É possível concluir que a desistência no mandado de segurança não pode ser permitida de forma ilimitada, tendo em vista a necessidade de prestigiar a boa-fé processual, a coisa julgada, a eficácia preclusiva, o direito do réu à resolução da lide, a própria estabilidade das decisões judiciais e, em última análise, à própria previsão do art. 485, §5º, do CPC.
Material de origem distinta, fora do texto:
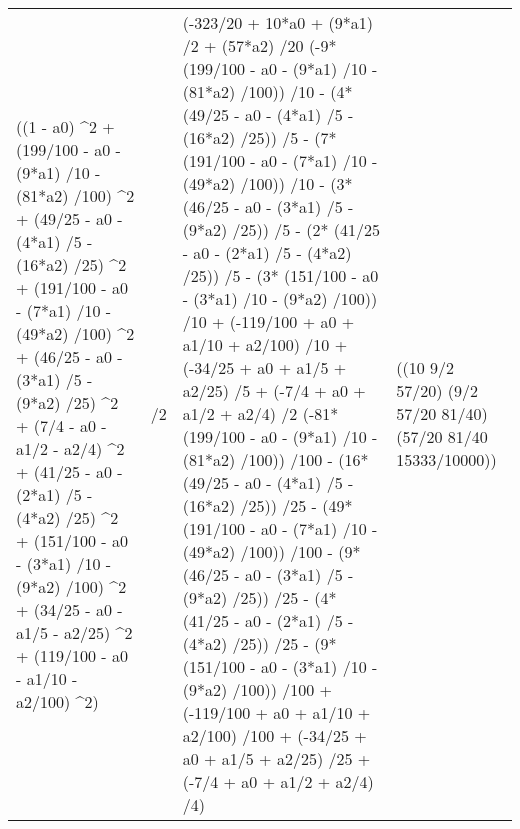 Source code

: \documentclass[11pt]{article}
\begin{document}
\begin{center}
\begin{tabular}{llll}
((1 - a0) \^{}2 + (199/100 - a0 - (9*a1) /10 - (81*a2) /100) \^{}2 + (49/25 - a0 - (4*a1) /5 - (16*a2) /25) \^{}2 + (191/100 - a0 - (7*a1) /10 - (49*a2) /100) \^{}2 + (46/25 - a0 - (3*a1) /5 - (9*a2) /25) \^{}2 + (7/4 - a0 - a1/2 - a2/4) \^{}2 + (41/25 - a0 - (2*a1) /5 - (4*a2) /25) \^{}2 + (151/100 - a0 - (3*a1) /10 - (9*a2) /100) \^{}2 + (34/25 - a0 - a1/5 - a2/25) \^{}2 + (119/100 - a0 - a1/10 - a2/100) \^{}2) & /2 & (-323/20 + 10*a0 + (9*a1) /2 + (57*a2) /20 (-9* (199/100 - a0 - (9*a1) /10 - (81*a2) /100)) /10 - (4* (49/25 - a0 - (4*a1) /5 - (16*a2) /25)) /5 - (7* (191/100 - a0 - (7*a1) /10 - (49*a2) /100)) /10 - (3* (46/25 - a0 - (3*a1) /5 - (9*a2) /25)) /5 - (2* (41/25 - a0 - (2*a1) /5 - (4*a2) /25)) /5 - (3* (151/100 - a0 - (3*a1) /10 - (9*a2) /100)) /10 + (-119/100 + a0 + a1/10 + a2/100) /10 + (-34/25 + a0 + a1/5 + a2/25) /5 + (-7/4 + a0 + a1/2 + a2/4) /2 (-81* (199/100 - a0 - (9*a1) /10 - (81*a2) /100)) /100 - (16* (49/25 - a0 - (4*a1) /5 - (16*a2) /25)) /25 - (49* (191/100 - a0 - (7*a1) /10 - (49*a2) /100)) /100 - (9* (46/25 - a0 - (3*a1) /5 - (9*a2) /25)) /25 - (4* (41/25 - a0 - (2*a1) /5 - (4*a2) /25)) /25 - (9* (151/100 - a0 - (3*a1) /10 - (9*a2) /100)) /100 + (-119/100 + a0 + a1/10 + a2/100) /100 + (-34/25 + a0 + a1/5 + a2/25) /25 + (-7/4 + a0 + a1/2 + a2/4) /4) & ((10 9/2 57/20) (9/2 57/20 81/40) (57/20 81/40 15333/10000))\\
\end{tabular}
\end{center}
\end{document}
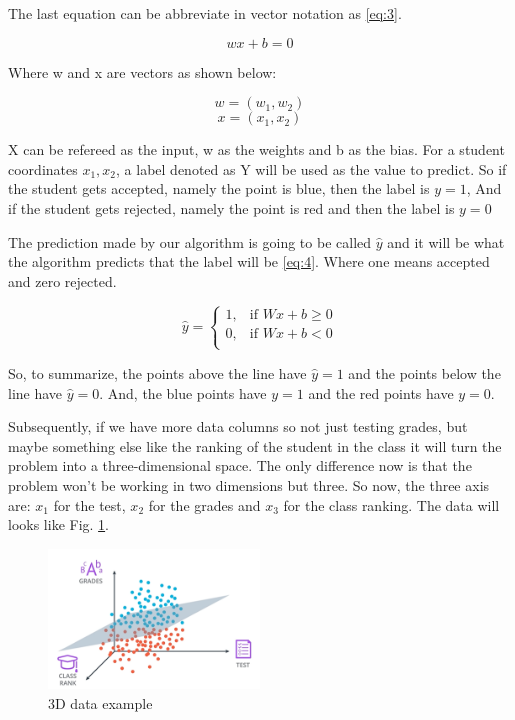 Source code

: \documentclass{article}
\begin{document}
The last equation can be abbreviate in vector notation as \eqref{eq:3}.

\begin{equation}
wx+b=0 \label{eq:3}
\end{equation}  

Where w and x are vectors as shown below:

\[ w = (w_1, w_2)\]
\[ x = (x_1, x_2)\]

X can be refereed as the input, w as the weights and b as the bias. For a student coordinates \(x_1, x_2\), a label denoted as Y will be used as the value to predict. So if the student gets accepted, namely the point is blue,
then the label is \( y = 1\), And if the student gets rejected, namely the point is red and then the label is \( y = 0\)

The prediction made by our algorithm is going to be called \(\hat{y}\) and it will be what the algorithm predicts that the label will be \eqref{eq:4}. Where one means accepted and zero rejected.

\begin{equation}
\label{eq:4}
\hat{y} =
  \begin{cases}
    1, & \text{if } Wx + b \geq 0 \\
    0, & \text{if } Wx + b < 0 \\
  \end{cases}
\end{equation}  

So, to summarize, the points above the line have \( \hat{y} = 1\) and the points below the line have \( \hat{y} = 0\). And, the blue points have \( y = 1\) and the red points have \( y = 0\).

Subsequently, if we have more data columns so not just testing grades, but maybe something else like the ranking of the student in the class it will turn the problem into a three-dimensional space. The only difference now is that the problem won't be working in two dimensions but three. So now, the three axis are: \(x_1\) for the test, \(x_2\) for the grades and \(x_3\) for the class ranking. The data will looks like Fig. \ref{fig:f4}.

\begin{figure}[ht]
    \centering
    \includegraphics[width=0.5\textwidth,height=0.5\textheight,keepaspectratio]{images/example_2.PNG}
    \captionsetup{justification=centering}
    \caption{3D data example}
    \label{fig:f4}
\end{figure}
\end{document}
[1] Mestre (UFPA), Doutor (UFPA) e Pós-doutor (Universidade de Lisboa), professor do CESUPA/PA, Membro da ANNEP, IBDP, IIDP, CEAPRO, ABPC e ABDPRO, procurador do Estado do Pará e advogado. www.henriquemouta.com.br

[2] “Mandado de segurança. Desistência. Anuência da parte impetrada. Desnecessidade. Art. 267, § 4º. Inaplicável. 1. Este Tribunal, em outras oportunidades, já se manifestou no sentido de que a desistência da ação de mandado de segurança pode ocorrer a qualquer tempo, independente da concordância da pessoa jurídica impetrada. 2. A jurisprudência do Superior Tribunal de Justiça, alicerçada em sintonia com julgados do Excelso Supremo Tribunal Federal, assentou que “o pedido de desistência de mandado de segurança há de ser homologado independentemente da anuência da autoridade impetrada, ainda que em fase recursal”. (AROMS 12.394/MG, Rel. Min. Hamilton Carvalhido, DJU 25.2.2002). Agravo regimental improvido”. (AgRg no REsp 510655 / MG – Relator Ministro Humberto Martins – 2ª T – J. em 18/08/2009 – Dje de 23/10/2009).

[3]  MS 29.129 EDEDAgR, j. 14/4/2015; MS 29.146 EDEDAgR, j. 14/4/2015; MS 29.128 EDEDAgR, j. 14/4/2015; MS 29.186 EDEDAgR, j. 14/4/2015; MS 29.189 EDEDAgR, j. 14/4/2015; MS 29.093 EDEDAgR, j. 14/4/2015; e MS 29.101 EDEDAgR, j. 14/4/2015.